Exercise material —

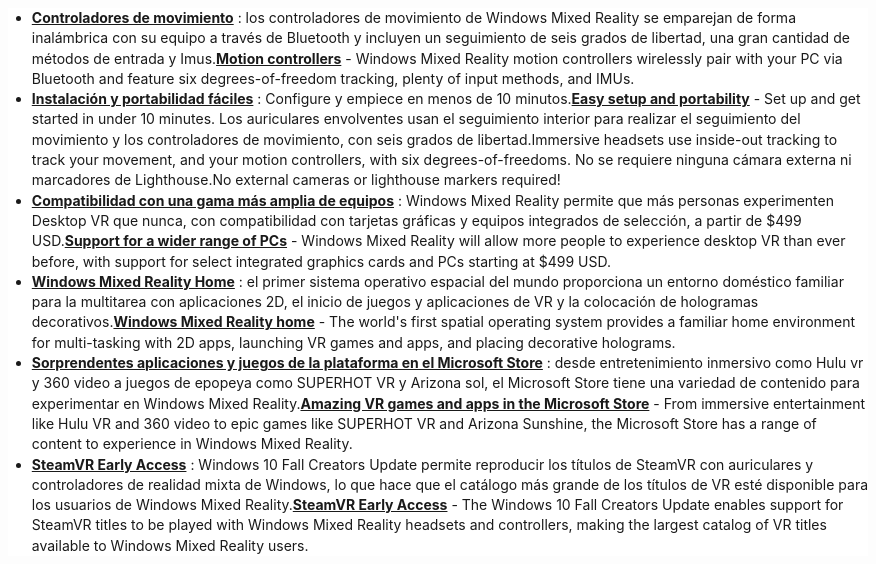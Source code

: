 * <span data-ttu-id="2b8bc-120">**[Controladores de movimiento](https://docs.microsoft.com/windows/mixed-reality/design/motion-controllers)** : los controladores de movimiento de Windows Mixed Reality se emparejan de forma inalámbrica con su equipo a través de Bluetooth y incluyen un seguimiento de seis grados de libertad, una gran cantidad de métodos de entrada y Imus.</span><span class="sxs-lookup"><span data-stu-id="2b8bc-120">**[Motion controllers](https://docs.microsoft.com/windows/mixed-reality/design/motion-controllers)** - Windows Mixed Reality motion controllers wirelessly pair with your PC via Bluetooth and feature six degrees-of-freedom tracking, plenty of input methods, and IMUs.</span></span>
* <span data-ttu-id="2b8bc-121">**[Instalación y portabilidad fáciles](https://docs.microsoft.com/windows/mixed-reality/enthusiast-guide/recommended-adapters-for-windows-mixed-reality-capable-pcs)** : Configure y empiece en menos de 10 minutos.</span><span class="sxs-lookup"><span data-stu-id="2b8bc-121">**[Easy setup and portability](https://docs.microsoft.com/windows/mixed-reality/enthusiast-guide/recommended-adapters-for-windows-mixed-reality-capable-pcs)** - Set up and get started in under 10 minutes.</span></span> <span data-ttu-id="2b8bc-122">Los auriculares envolventes usan el seguimiento interior para realizar el seguimiento del movimiento y los controladores de movimiento, con seis grados de libertad.</span><span class="sxs-lookup"><span data-stu-id="2b8bc-122">Immersive headsets use inside-out tracking to track your movement, and your motion controllers, with six degrees-of-freedoms.</span></span> <span data-ttu-id="2b8bc-123">No se requiere ninguna cámara externa ni marcadores de Lighthouse.</span><span class="sxs-lookup"><span data-stu-id="2b8bc-123">No external cameras or lighthouse markers required!</span></span>
* <span data-ttu-id="2b8bc-124">**[Compatibilidad con una gama más amplia de equipos](https://docs.microsoft.com/windows/mixed-reality/enthusiast-guide/windows-mixed-reality-minimum-pc-hardware-compatibility-guidelines)** : Windows Mixed Reality permite que más personas experimenten Desktop VR que nunca, con compatibilidad con tarjetas gráficas y equipos integrados de selección, a partir de $499 USD.</span><span class="sxs-lookup"><span data-stu-id="2b8bc-124">**[Support for a wider range of PCs](https://docs.microsoft.com/windows/mixed-reality/enthusiast-guide/windows-mixed-reality-minimum-pc-hardware-compatibility-guidelines)** - Windows Mixed Reality will allow more people to experience desktop VR than ever before, with support for select integrated graphics cards and PCs starting at $499 USD.</span></span>
* <span data-ttu-id="2b8bc-125">**[Windows Mixed Reality Home](https://docs.microsoft.com/windows/mixed-reality/discover/navigating-the-windows-mixed-reality-home)** : el primer sistema operativo espacial del mundo proporciona un entorno doméstico familiar para la multitarea con aplicaciones 2D, el inicio de juegos y aplicaciones de VR y la colocación de hologramas decorativos.</span><span class="sxs-lookup"><span data-stu-id="2b8bc-125">**[Windows Mixed Reality home](https://docs.microsoft.com/windows/mixed-reality/discover/navigating-the-windows-mixed-reality-home)** - The world's first spatial operating system provides a familiar home environment for multi-tasking with 2D apps, launching VR games and apps, and placing decorative holograms.</span></span>
* <span data-ttu-id="2b8bc-126">**[Sorprendentes aplicaciones y juegos de la plataforma en el Microsoft Store](https://www.microsoft.com/store/collections/MR-All-ImmersiveContent/)** : desde entretenimiento inmersivo como Hulu vr y 360 video a juegos de epopeya como SUPERHOT VR y Arizona sol, el Microsoft Store tiene una variedad de contenido para experimentar en Windows Mixed Reality.</span><span class="sxs-lookup"><span data-stu-id="2b8bc-126">**[Amazing VR games and apps in the Microsoft Store](https://www.microsoft.com/store/collections/MR-All-ImmersiveContent/)** - From immersive entertainment like Hulu VR and 360 video to epic games like SUPERHOT VR and Arizona Sunshine, the Microsoft Store has a range of content to experience in Windows Mixed Reality.</span></span>
* <span data-ttu-id="2b8bc-127">**[SteamVR Early Access](https://docs.microsoft.com/windows/mixed-reality/enthusiast-guide/using-steamvr-with-windows-mixed-reality)** : Windows 10 Fall Creators Update permite reproducir los títulos de SteamVR con auriculares y controladores de realidad mixta de Windows, lo que hace que el catálogo más grande de los títulos de VR esté disponible para los usuarios de Windows Mixed Reality.</span><span class="sxs-lookup"><span data-stu-id="2b8bc-127">**[SteamVR Early Access](https://docs.microsoft.com/windows/mixed-reality/enthusiast-guide/using-steamvr-with-windows-mixed-reality)** - The Windows 10 Fall Creators Update enables support for SteamVR titles to be played with Windows Mixed Reality headsets and controllers, making the largest catalog of VR titles available to Windows Mixed Reality users.</span></span>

Your objective — For every line above that includes the word "seis", return the line.

Reply to the task —
: * <span data-ttu-id="2b8bc-120">**[Controladores de movimiento](https://docs.microsoft.com/windows/mixed-reality/design/motion-controllers)** : los controladores de movimiento de Windows Mixed Reality se emparejan de forma inalámbrica con su equipo a través de Bluetooth y incluyen un seguimiento de seis grados de libertad, una gran cantidad de métodos de entrada y Imus.</span><span class="sxs-lookup"><span data-stu-id="2b8bc-120">**[Motion controllers](https://docs.microsoft.com/windows/mixed-reality/design/motion-controllers)** - Windows Mixed Reality motion controllers wirelessly pair with your PC via Bluetooth and feature six degrees-of-freedom tracking, plenty of input methods, and IMUs.</span></span>
* <span data-ttu-id="2b8bc-121">**[Instalación y portabilidad fáciles](https://docs.microsoft.com/windows/mixed-reality/enthusiast-guide/recommended-adapters-for-windows-mixed-reality-capable-pcs)** : Configure y empiece en menos de 10 minutos.</span><span class="sxs-lookup"><span data-stu-id="2b8bc-121">**[Easy setup and portability](https://docs.microsoft.com/windows/mixed-reality/enthusiast-guide/recommended-adapters-for-windows-mixed-reality-capable-pcs)** - Set up and get started in under 10 minutes.</span></span> <span data-ttu-id="2b8bc-122">Los auriculares envolventes usan el seguimiento interior para realizar el seguimiento del movimiento y los controladores de movimiento, con seis grados de libertad.</span><span class="sxs-lookup"><span data-stu-id="2b8bc-122">Immersive headsets use inside-out tracking to track your movement, and your motion controllers, with six degrees-of-freedoms.</span></span> <span data-ttu-id="2b8bc-123">No se requiere ninguna cámara externa ni marcadores de Lighthouse.</span><span class="sxs-lookup"><span data-stu-id="2b8bc-123">No external cameras or lighthouse markers required!</span></span>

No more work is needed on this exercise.